Sitting in the rib jigs right now are the last aileron rib (#16 of 16), and the sixth false rib. After the glue cures on these, I’ll modify the second jig to fit as many false ribs as possible. I think I can fit three on it for sure, possibly four – but that’s doubtful. I’d like to start cranking out four false ribs at a time.
So I guess it’s time to go start shopping for the best plank or two of white pine I can find to get started on the laminations for the tail surfaces. Pretty sure Menard’s will be my source for those; the stuff I find at the other big box stores is more suited for a dog house or the pulp mill than anything else.

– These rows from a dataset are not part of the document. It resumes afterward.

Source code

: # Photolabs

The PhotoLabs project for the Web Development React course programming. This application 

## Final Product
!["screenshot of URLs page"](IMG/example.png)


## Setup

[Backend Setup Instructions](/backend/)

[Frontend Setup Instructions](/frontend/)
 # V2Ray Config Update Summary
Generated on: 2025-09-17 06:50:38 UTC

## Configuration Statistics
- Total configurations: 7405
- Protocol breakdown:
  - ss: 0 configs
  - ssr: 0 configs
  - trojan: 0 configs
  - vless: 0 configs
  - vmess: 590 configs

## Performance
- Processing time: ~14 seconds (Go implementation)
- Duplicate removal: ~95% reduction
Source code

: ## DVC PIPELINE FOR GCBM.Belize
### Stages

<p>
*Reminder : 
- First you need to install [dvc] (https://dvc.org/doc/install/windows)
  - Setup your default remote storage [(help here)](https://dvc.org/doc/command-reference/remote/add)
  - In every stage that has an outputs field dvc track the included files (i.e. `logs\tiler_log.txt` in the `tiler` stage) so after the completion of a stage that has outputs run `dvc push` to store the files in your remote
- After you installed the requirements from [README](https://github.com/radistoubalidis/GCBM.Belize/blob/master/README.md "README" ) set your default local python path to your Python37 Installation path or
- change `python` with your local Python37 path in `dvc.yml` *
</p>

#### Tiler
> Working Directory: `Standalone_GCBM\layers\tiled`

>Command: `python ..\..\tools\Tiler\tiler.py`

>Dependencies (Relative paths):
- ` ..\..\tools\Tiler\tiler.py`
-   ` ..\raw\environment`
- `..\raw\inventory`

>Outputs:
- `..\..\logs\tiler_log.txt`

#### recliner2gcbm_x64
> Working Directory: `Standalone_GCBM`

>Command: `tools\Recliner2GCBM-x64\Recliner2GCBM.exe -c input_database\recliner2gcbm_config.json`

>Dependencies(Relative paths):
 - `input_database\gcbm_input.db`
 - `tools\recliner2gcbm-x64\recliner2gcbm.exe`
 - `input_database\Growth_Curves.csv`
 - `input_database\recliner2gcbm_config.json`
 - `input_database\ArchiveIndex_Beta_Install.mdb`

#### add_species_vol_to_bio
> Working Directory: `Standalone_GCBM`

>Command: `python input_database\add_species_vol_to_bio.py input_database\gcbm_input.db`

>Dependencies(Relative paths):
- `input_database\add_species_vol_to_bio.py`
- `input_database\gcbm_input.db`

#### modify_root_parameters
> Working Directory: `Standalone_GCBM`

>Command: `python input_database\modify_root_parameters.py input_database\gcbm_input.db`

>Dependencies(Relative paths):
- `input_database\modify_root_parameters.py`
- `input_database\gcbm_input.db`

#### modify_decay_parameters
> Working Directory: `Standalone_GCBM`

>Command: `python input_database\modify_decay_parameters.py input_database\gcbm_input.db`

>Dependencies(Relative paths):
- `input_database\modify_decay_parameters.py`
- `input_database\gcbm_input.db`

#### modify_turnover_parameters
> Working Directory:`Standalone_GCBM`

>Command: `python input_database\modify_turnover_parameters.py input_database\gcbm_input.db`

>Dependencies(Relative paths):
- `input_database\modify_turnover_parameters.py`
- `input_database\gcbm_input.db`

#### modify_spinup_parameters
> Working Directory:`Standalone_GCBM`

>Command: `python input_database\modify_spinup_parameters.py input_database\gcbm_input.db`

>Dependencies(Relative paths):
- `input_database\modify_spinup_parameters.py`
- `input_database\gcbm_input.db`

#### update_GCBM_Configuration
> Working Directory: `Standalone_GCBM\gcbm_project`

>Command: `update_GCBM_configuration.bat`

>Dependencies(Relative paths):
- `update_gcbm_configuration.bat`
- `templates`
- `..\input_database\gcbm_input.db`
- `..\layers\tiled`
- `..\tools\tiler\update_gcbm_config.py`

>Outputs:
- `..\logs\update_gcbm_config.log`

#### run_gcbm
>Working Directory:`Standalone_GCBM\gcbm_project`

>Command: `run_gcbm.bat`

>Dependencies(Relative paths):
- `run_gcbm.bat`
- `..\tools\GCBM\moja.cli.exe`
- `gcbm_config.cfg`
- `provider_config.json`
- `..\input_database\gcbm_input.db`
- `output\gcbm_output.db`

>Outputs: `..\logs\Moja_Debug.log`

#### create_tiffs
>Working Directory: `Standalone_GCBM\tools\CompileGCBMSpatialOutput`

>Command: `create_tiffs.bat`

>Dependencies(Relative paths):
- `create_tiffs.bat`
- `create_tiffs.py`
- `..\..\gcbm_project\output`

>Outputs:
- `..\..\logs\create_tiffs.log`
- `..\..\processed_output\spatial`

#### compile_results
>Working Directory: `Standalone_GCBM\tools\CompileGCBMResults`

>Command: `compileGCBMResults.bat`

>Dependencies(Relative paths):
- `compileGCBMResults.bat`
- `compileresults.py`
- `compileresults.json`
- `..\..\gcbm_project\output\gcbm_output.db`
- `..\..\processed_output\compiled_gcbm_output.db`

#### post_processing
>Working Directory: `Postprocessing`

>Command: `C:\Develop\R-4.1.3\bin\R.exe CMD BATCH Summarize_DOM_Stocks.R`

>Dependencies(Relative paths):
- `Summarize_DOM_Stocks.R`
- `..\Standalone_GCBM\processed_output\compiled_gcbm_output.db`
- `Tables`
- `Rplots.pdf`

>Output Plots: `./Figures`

I got two false ribs glued up last night and pulled them from the forms today. The new razor saw arrived yesterday afternoon, so that was nice to have. I’m leaving all of the ends of the top and bottom capstrips a little long. I am planning to just build a sled for the table saw out of MDF, with dowel pins or wood blocks to locate the ribs for the four cuts I’ll need, referenced to the main spar and rear spar. That’s one cut for the nose, one for the trailing edge, and two for the tail ends of the false ribs. That can wait until all of the ribs are finished, maybe later depending on how cold & crowded it is in the garage. They really don’t NEED to be trimmed until I’m ready to assemble the wings, so that may be a while yet.

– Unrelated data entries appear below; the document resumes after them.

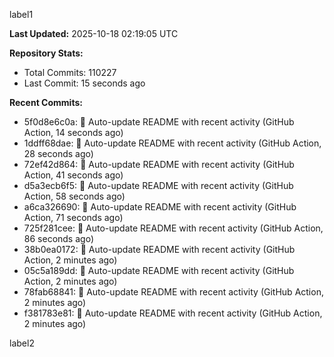 
label1 
<!-- ACTIVITY_START -->
**Last Updated:** 2025-10-18 02:19:05 UTC

**Repository Stats:**
- Total Commits: 110227
- Last Commit: 15 seconds ago

**Recent Commits:**
- 5f0d8e6c0a: 🤖 Auto-update README with recent activity (GitHub Action, 14 seconds ago)
- 1ddff68dae: 🤖 Auto-update README with recent activity (GitHub Action, 28 seconds ago)
- 72ef42d864: 🤖 Auto-update README with recent activity (GitHub Action, 41 seconds ago)
- d5a3ecb6f5: 🤖 Auto-update README with recent activity (GitHub Action, 58 seconds ago)
- a6ca326690: 🤖 Auto-update README with recent activity (GitHub Action, 71 seconds ago)
- 725f281cee: 🤖 Auto-update README with recent activity (GitHub Action, 86 seconds ago)
- 38b0ea0172: 🤖 Auto-update README with recent activity (GitHub Action, 2 minutes ago)
- 05c5a189dd: 🤖 Auto-update README with recent activity (GitHub Action, 2 minutes ago)
- 78fab68841: 🤖 Auto-update README with recent activity (GitHub Action, 2 minutes ago)
- f381783e81: 🤖 Auto-update README with recent activity (GitHub Action, 2 minutes ago)
<!-- ACTIVITY_END -->

label2
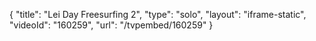 {
    "title": "Lei Day Freesurfing 2",
    "type": "solo",
    "layout": "iframe-static",
    "videoId": "160259",
    "url": "\/tvpembed\/160259"
}
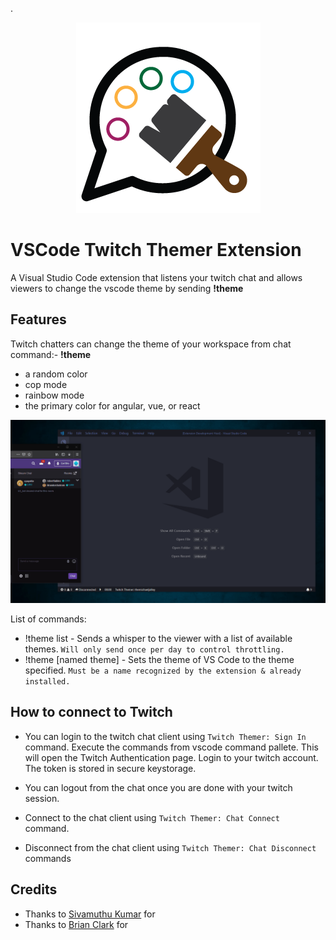 .<p align="center">
![](./resources/themerIcon.png)
</p>

# VSCode Twitch Themer Extension

A Visual Studio Code extension that listens your twitch chat and allows viewers to change the vscode theme by sending **!theme**

## Features

Twitch chatters can change the theme of your workspace from chat command:- **!theme**
  * a random color
  * cop mode 
  * rainbow mode
  * the primary color for angular, vue, or react

![](./resources/screenshot-example.gif)  

List of commands:

* !theme list - Sends a whisper to the viewer with a list of available themes. `Will only send once per day to control throttling.`
* !theme [named theme] - Sets the theme of VS Code to the theme specified. `Must be a name recognized by the extension & already installed.`

## How to connect to Twitch
* You can login to the twitch chat client using `Twitch Themer: Sign In` command. Execute the commands from vscode command pallete. This will open the Twitch Authentication page. Login to your twitch account. The token is stored in secure keystorage.


* You can logout from the chat once you are done with your twitch session.
* Connect to the chat client using `Twitch Themer: Chat Connect` command.
* Disconnect from the chat client using `Twitch Themer: Chat Disconnect` commands

## Credits

* Thanks to [Sivamuthu Kumar](https://github.com/ksivamuthu) for 
* Thanks to [Brian Clark](https://github.com/clarkio) for 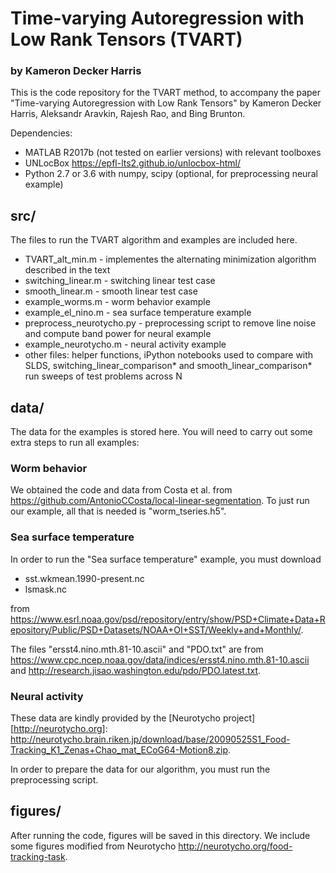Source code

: # Time-varying Autoregression with Low Rank Tensors (TVART)
### by Kameron Decker Harris

This is the code repository for the TVART method, to accompany the
paper "Time-varying Autoregression with Low Rank Tensors" by
Kameron Decker Harris, Aleksandr Aravkin, Rajesh Rao, and Bing Brunton.

Dependencies:
* MATLAB R2017b (not tested on earlier versions) with relevant toolboxes
* UNLocBox https://epfl-lts2.github.io/unlocbox-html/
* Python 2.7 or 3.6 with numpy, scipy (optional, for preprocessing neural example)

## src/

The files to run the TVART algorithm and examples are included here.

* TVART_alt_min.m - implementes the alternating minimization algorithm described in the text
* switching_linear.m - switching linear test case
* smooth_linear.m - smooth linear test case
* example_worms.m - worm behavior example
* example_el_nino.m - sea surface temperature example
* preprocess_neurotycho.py - preprocessing script to remove line noise and compute band power for neural example
* example_neurotycho.m - neural activity example
* other files: helper functions, iPython notebooks used to compare with SLDS,
  switching_linear_comparison* and smooth_linear_comparison* run sweeps of test problems across N

## data/

The data for the examples is stored here.
You will need to carry out some extra steps to run all examples:

### Worm behavior

We obtained the code and data from Costa et al. from
https://github.com/AntonioCCosta/local-linear-segmentation.
To just run our example, all that is needed is "worm_tseries.h5".

### Sea surface temperature

In order to run the "Sea surface temperature" example, you must download
* sst.wkmean.1990-present.nc
* lsmask.nc

from  https://www.esrl.noaa.gov/psd/repository/entry/show/PSD+Climate+Data+Repository/Public/PSD+Datasets/NOAA+OI+SST/Weekly+and+Monthly/.

The files "ersst4.nino.mth.81-10.ascii" and "PDO.txt" are from https://www.cpc.ncep.noaa.gov/data/indices/ersst4.nino.mth.81-10.ascii and http://research.jisao.washington.edu/pdo/PDO.latest.txt.

### Neural activity

These data are kindly provided by the [Neurotycho project][http://neurotycho.org]:
http://neurotycho.brain.riken.jp/download/base/20090525S1_Food-Tracking_K1_Zenas+Chao_mat_ECoG64-Motion8.zip.

In order to prepare the data for our algorithm, you must run the preprocessing script.

## figures/

After running the code, figures will be saved in this directory.
We include some figures modified from Neurotycho http://neurotycho.org/food-tracking-task.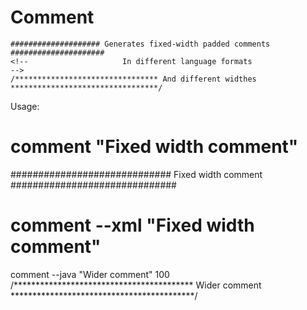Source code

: # Comment

    #################### Generates fixed-width padded comments #####################
    <!--                     In different language formats                       -->
    /******************************** And different widthes *********************************/

Usage:

  # comment "Fixed width comment"
  ############################# Fixed width comment ##############################
  
  # comment --xml "Fixed width comment"
  <!--                          Fixed width comment                            -->
  
  comment --java "Wider comment" 100
  /***************************************** Wider comment ******************************************/
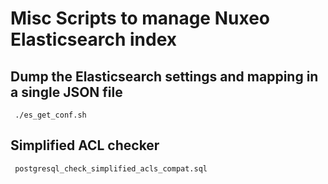 # Misc Scripts to manage Nuxeo Elasticsearch index

## Dump the Elasticsearch settings and mapping in a single JSON file

     ./es_get_conf.sh

## Simplified ACL checker

     postgresql_check_simplified_acls_compat.sql



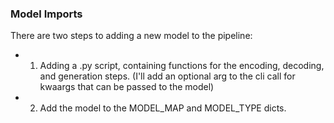 ### Model Imports

There are two steps to adding a new model to the pipeline:
 - 1) Adding a .py script, containing functions for the encoding, decoding, and generation steps. 
        (I'll add an optional arg to the cli call for kwaargs that can be passed to the model)
 - 2) Add the model to the MODEL_MAP and MODEL_TYPE dicts.


        
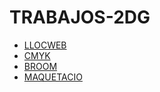 # TRABAJOS-2DG

* [LLOCWEB]()
* [CMYK]()
* [BROOM](https://aranzapastor14.github.io/Broom/)
* [MAQUETACIO]()
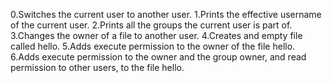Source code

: 0.Switches the current user to another user.
1.Prints the effective username of the current user.
2.Prints all the groups the current user is part of.
3.Changes the owner of a file to another user.
4.Creates and empty file called hello.
5.Adds execute permission to the owner of the file hello.
6.Adds execute permission to the owner and the group owner, and read permission to other users, to the file hello.
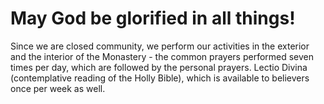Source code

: # May God be glorified in all things!

Since we are closed community, we perform our activities in the exterior and the interior of the
Monastery - the common prayers performed seven times per day, which are followed by the personal
prayers. Lectio Divina (contemplative reading of the Holly Bible), which is available to believers
once per week as well.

I figure I’ll get two, maybe three false ribs out of a pair of capstrips that would make one regular rib, so I’ll have plenty of opportunity to use whatever method I do finally end up using to pre-bend the wood. Over the past couple of nights I’ve tried a couple of methods of bending capstrip. The other night I ran a bucket of the hottest water I could get from the tap. It was probably 140 F or so, coming from a bar sink just a few feet from the water heater. I put half a dozen capstrip pieces in there, let them soak a couple of hours, and put them on the bending forms. That seemed to work well, with no broken pieces.

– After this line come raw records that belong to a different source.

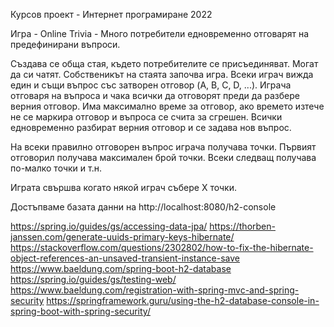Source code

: Курсов проект - Интернет програмиране 2022

Игра - Online Trivia - Много потребители едновременно отговарят на предефинирани въпроси.

Създава се обща стая, където потребителите се присъединяват. Могат да си чатят.
Собственикът на стаята започва игра. Всеки играч вижда един и същи въпрос със затворен отговор (A, B, C, D, ...).
Играча отговаря на въпроса и чака всички да отговорят преди да разбере верния отговор.
Има максимално време за отговор, ако времето изтече не се маркира отговор и въпроса се счита за сгрешен.
Всички едновременно разбират верния отговор и се задава нов въпрос.

На всеки правилно отговорен въпрос играча получава точки. Първият отговорил получава максимален брой точки. Всеки следващ получава по-малко точки и т.н.

Играта свършва когато някой играч събере Х точки.

Достъпваме базата данни на http://localhost:8080/h2-console

https://spring.io/guides/gs/accessing-data-jpa/
https://thorben-janssen.com/generate-uuids-primary-keys-hibernate/
https://stackoverflow.com/questions/2302802/how-to-fix-the-hibernate-object-references-an-unsaved-transient-instance-save
https://www.baeldung.com/spring-boot-h2-database
https://spring.io/guides/gs/testing-web/
https://www.baeldung.com/registration-with-spring-mvc-and-spring-security
https://springframework.guru/using-the-h2-database-console-in-spring-boot-with-spring-security/

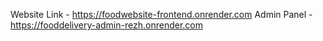 Website Link - https://foodwebsite-frontend.onrender.com
Admin Panel - https://fooddelivery-admin-rezh.onrender.com
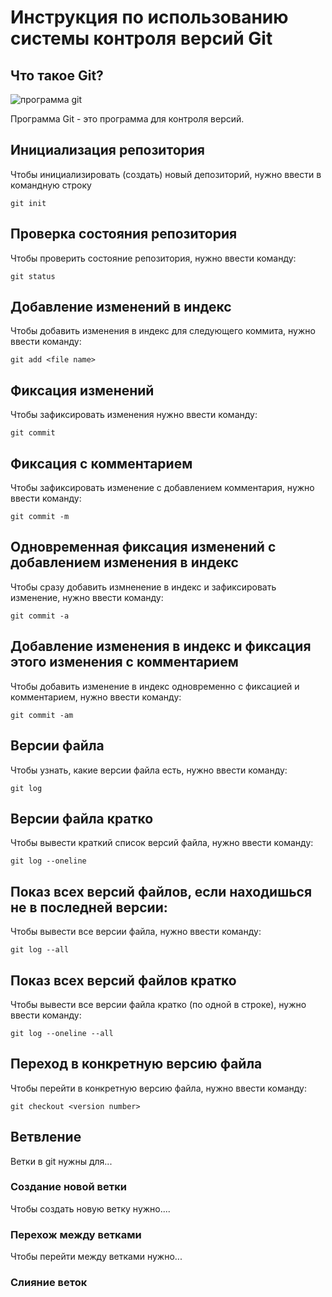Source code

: # **Инструкция по использованию системы контроля версий Git**

## Что такое Git?

![программа git](git.jpg)

Программа Git - это программа для контроля версий.

## Инициализация репозитория

Чтобы инициализировать (создать) новый депозиторий, нужно ввести в командную строку

    git init

## Проверка состояния репозитория

Чтобы проверить состояние репозитория, нужно ввести команду:

    git status

## Добавление изменений в индекс

Чтобы добавить изменения в индекс для следующего коммита, нужно ввести команду:

    git add <file name>

## Фиксация изменений

Чтобы зафиксировать изменения нужно ввести команду:

    git commit

## Фиксация с комментарием

Чтобы зафиксировать изменение с добавлением комментария, нужно ввести команду:

    git commit -m

## Одновременная фиксация изменений с добавлением изменения в индекс

Чтобы сразу добавить измненение в индекс и зафиксировать изменение, нужно ввести команду:

    git commit -a

## Добавление изменения в индекс и фиксация этого изменения с комментарием

Чтобы добавить изменение в индекс одновременно с фиксацией и комментарием, нужно ввести команду:

    git commit -am

## Версии файла

Чтобы узнать, какие версии файла есть, нужно ввести команду:

    git log

## Версии файла кратко

Чтобы вывести краткий список версий файла, нужно ввести команду:

    git log --oneline

## Показ всех версий файлов, если находишься не в последней версии:

Чтобы вывести все версии файла, нужно ввести команду:

    git log --all

## Показ всех версий файлов кратко

Чтобы вывести все версии файла кратко (по одной в строке), нужно ввести команду:

    git log --oneline --all

## Переход в конкретную версию файла

Чтобы перейти в конкретную версию файла, нужно ввести команду:

    git checkout <version number>

## Ветвление

Ветки в git нужны для...

### Создание новой ветки

Чтобы создать новую ветку нужно....

### Перехож между ветками

Чтобы перейти между ветками нужно...

### Слияние веток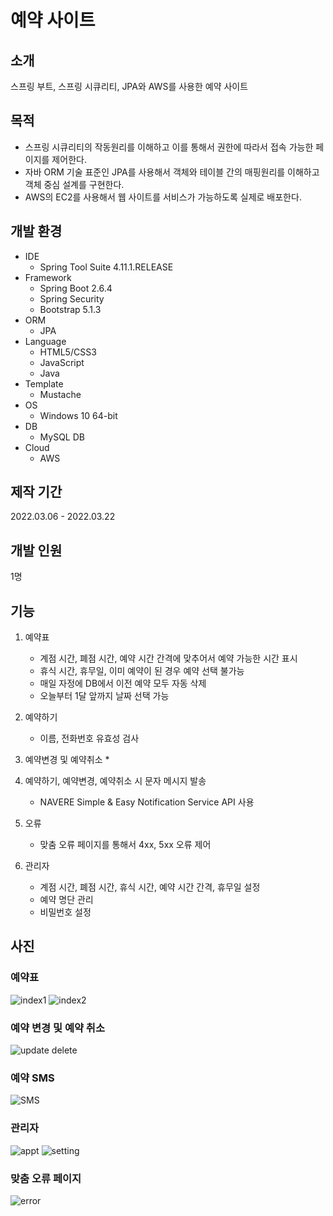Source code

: # 예약 사이트

## 소개
스프링 부트, 스프링 시큐리티, JPA와 AWS를 사용한 예약 사이트

## 목적
* 스프링 시큐리티의 작동원리를 이해하고 이를 통해서 권한에 따라서 접속 가능한 페이지를 제어한다.
* 자바 ORM 기술 표준인 JPA를 사용해서 객체와 테이블 간의 매핑원리를 이해하고 객체 중심 설계를 구현한다.
* AWS의 EC2를 사용해서 웹 사이트를 서비스가 가능하도록 실제로 배포한다.

## 개발 환경
* IDE
  * Spring Tool Suite 4.11.1.RELEASE
* Framework
  * Spring Boot 2.6.4
  * Spring Security
  * Bootstrap 5.1.3
* ORM
  * JPA
* Language
  * HTML5/CSS3
  * JavaScript
  * Java
* Template
  * Mustache
* OS
  * Windows 10 64-bit
* DB
  * MySQL DB
* Cloud
  * AWS

## 제작 기간
2022.03.06 - 2022.03.22

## 개발 인원
1명

## 기능

1. 예약표
   * 계점 시간, 폐점 시간, 예약 시간 간격에 맞추어서 예약 가능한 시간 표시
   * 휴식 시간, 휴무일, 이미 예약이 된 경우 예약 선택 불가능
   * 매일 자정에 DB에서 이전 예약 모두 자동 삭제
   * 오늘부터 1달 앞까지 날짜 선택 가능

2. 예약하기
   * 이름, 전화번호 유효성 검사

3. 예약변경 및 예약취소
   * 

4. 예약하기, 예약변경, 예약취소 시 문자 메시지 발송
   * NAVERE Simple & Easy Notification Service API 사용

5. 오류
   * 맞춤 오류 페이지를 통해서 4xx, 5xx 오류 제어

6. 관리자
   * 계점 시간, 폐점 시간, 휴식 시간, 예약 시간 간격, 휴무일 설정
   * 예약 명단 관리
   * 비밀번호 설정

## 사진

### 예약표
![index1](https://user-images.githubusercontent.com/79137839/159412773-0ba00b45-bb74-49f9-92fe-46d5e3f424f0.PNG)
![index2](https://user-images.githubusercontent.com/79137839/159412780-8e0eb9cc-8b59-4187-ad59-f1f74f405959.PNG)

### 예약 변경 및 예약 취소
![update   delete](https://user-images.githubusercontent.com/79137839/159412930-d8cfeaa9-00d1-488c-933e-6effbb6885c9.PNG)

### 예약 SMS
![SMS](https://user-images.githubusercontent.com/79137839/159414160-5c855a40-ca03-450c-8cbb-37e5817d76e9.jpg)

### 관리자
![appt](https://user-images.githubusercontent.com/79137839/159413015-a7b2ab93-0d51-490e-98c4-88fb72f0b55f.PNG)
![setting](https://user-images.githubusercontent.com/79137839/159413021-532416c7-2fc8-4ff3-9949-19df3ad92e17.PNG)

### 맞춤 오류 페이지
![error](https://user-images.githubusercontent.com/79137839/159413093-42b3aa8c-48d0-4b2b-b58b-ff109eb3cb5c.PNG)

Last night I added a gallon or so of hot water to the bucket, just to top it off some more. The water would have been lukewarm at best. I soaked another half dozen strips for 12 hours or so. Of the six, one snapped as I was bending it in the form. That’s about what happened the last time I tried soaking in cold water, so obviously that’s a waste of time and good spruce. Won’t make that mistake again.
I was filling the 60cc syringes I use for dispensing T-88 epoxy in an exact 1:1 ratio. Typically I overfill them a little, then stand them on end tips up to let the bubbles rise to the top, then squeeze a little back into the bottles to get the amounts in each syringe evened out. Yeah, it’s a little picky, but it lets me easily keep the ratios exactly the same. Anyway, I got a little distracted, and accidentally squirted about 4cc of hardener right into the half-full bottle of resin. Oops. All I could do without making things worse was let it sit. I thought about trying to scoop it out with a long handled spoon, but decided all I’d really do was mix it in. I figured either I’d end up with a hardened mass on top that I could scoop out later, or it would ruin the entire remaining half bottle of resin. That would be about $22 worth of epoxy… not the end of the world, but it would kinda suck. I was hoping the hardener would not slowly sink to the bottom, ruining resin as it went.
Well, I got lucky (or science worked in my favor). Today there was a gooey layer of semi-cured epoxy sitting on top of the resin. I was able to scoop it out using a chunk of scrap spruce. Assuming things don’t go south in the next few weeks until I need to refill the syringes again, it looks like things will be OK.